In a report released today following a two-year review, the SEC said Congress should let it set standards for what information municipalities must disclose to investors and require issuers to have audited financial statements. It also recommends seeking better ways to ensure that borrowers comply with disclosure rules and eliminating exemptions for nongovernmental entities that tap the market.
“The municipal securities market is the bedrock for funding of local government projects throughout our country,” SEC Chairwoman Mary Schapiro said in a statement. “It is essential that the market work well and that investors have confidence in it.”
The municipal market has drawn heightened scrutiny as local governments have struggled with diminished tax collections and rising pension obligations in the aftermath of the longest recession since the 1930s.

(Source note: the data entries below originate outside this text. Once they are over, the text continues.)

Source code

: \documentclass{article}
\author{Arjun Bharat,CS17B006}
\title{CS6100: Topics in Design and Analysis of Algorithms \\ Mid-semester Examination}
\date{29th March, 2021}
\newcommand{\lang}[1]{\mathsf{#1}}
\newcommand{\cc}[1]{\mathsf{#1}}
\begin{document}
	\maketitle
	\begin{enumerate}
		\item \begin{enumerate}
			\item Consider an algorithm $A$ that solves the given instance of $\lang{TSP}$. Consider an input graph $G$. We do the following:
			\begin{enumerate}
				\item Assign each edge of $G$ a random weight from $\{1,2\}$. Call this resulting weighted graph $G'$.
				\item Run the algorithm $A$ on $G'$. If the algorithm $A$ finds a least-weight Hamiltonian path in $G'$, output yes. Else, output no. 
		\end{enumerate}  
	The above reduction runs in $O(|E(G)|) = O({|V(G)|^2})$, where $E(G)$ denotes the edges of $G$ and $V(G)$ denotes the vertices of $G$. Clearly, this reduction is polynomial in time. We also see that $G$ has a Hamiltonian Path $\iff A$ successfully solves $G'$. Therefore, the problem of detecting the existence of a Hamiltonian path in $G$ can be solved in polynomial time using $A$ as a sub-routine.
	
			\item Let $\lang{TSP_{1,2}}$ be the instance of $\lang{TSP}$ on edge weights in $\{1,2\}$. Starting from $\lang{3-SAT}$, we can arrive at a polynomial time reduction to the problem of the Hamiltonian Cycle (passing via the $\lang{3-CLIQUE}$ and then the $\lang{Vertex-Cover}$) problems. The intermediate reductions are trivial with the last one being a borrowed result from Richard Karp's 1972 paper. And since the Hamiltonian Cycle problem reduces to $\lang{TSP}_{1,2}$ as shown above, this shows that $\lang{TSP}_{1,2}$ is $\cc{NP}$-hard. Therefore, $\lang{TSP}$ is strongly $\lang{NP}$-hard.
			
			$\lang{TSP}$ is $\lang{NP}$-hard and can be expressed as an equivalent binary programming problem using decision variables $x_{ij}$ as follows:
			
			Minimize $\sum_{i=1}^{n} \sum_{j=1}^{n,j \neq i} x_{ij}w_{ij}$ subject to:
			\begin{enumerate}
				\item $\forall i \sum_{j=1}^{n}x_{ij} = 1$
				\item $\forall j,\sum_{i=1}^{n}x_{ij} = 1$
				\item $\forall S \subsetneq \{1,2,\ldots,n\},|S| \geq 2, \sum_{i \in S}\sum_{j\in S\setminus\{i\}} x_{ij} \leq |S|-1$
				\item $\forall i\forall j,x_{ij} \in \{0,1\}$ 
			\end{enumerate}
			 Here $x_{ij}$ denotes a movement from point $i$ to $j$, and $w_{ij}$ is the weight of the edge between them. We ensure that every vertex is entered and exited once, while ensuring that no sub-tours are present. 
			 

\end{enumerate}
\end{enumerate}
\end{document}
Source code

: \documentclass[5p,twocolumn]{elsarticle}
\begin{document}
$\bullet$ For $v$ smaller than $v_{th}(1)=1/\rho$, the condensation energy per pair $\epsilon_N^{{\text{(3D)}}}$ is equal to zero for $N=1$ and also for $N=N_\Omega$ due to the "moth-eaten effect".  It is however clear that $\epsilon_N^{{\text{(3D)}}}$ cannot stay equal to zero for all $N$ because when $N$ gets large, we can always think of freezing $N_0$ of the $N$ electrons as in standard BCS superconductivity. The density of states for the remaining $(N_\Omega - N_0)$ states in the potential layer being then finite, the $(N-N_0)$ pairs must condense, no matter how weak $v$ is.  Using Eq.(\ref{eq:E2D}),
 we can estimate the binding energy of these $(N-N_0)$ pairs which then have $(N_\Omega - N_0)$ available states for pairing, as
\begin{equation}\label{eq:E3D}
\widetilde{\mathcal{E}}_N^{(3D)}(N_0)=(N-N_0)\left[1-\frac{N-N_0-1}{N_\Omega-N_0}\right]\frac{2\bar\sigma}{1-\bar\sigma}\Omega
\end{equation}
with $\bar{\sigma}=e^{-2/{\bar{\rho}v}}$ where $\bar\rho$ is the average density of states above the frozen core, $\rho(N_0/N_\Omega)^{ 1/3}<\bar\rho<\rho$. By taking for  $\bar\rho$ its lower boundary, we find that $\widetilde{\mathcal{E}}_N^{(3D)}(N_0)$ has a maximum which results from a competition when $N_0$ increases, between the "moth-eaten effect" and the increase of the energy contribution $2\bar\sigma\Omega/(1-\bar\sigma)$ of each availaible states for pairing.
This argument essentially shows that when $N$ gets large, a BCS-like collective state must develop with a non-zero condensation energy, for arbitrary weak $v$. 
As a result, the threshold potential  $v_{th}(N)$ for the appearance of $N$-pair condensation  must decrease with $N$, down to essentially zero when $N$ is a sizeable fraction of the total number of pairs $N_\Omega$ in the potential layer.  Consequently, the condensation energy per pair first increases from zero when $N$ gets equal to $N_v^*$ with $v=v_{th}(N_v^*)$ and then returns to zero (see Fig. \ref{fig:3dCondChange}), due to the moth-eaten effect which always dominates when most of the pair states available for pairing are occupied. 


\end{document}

Borrowers in the market, which finances public works as well as projects such as hospitals, real-estate developments and retirement homes, have long faced looser disclosure rules than those faced by corporations that raise money from investors. Governments aren’t required to file documents with regulators, as corporations do, and annual financial reports are frequently filed well after the year ends.
The SEC’s release marks the latest effort by regulators to overhaul the market, which was roiled during the 2008 credit- market crisis, when the unraveling of derivative-laden financings cost governments billions. An investigation by the Justice Department has also revealed how bankers rigged bidding on investment contracts sold to states and cities, boosting their profits at taxpayer expense.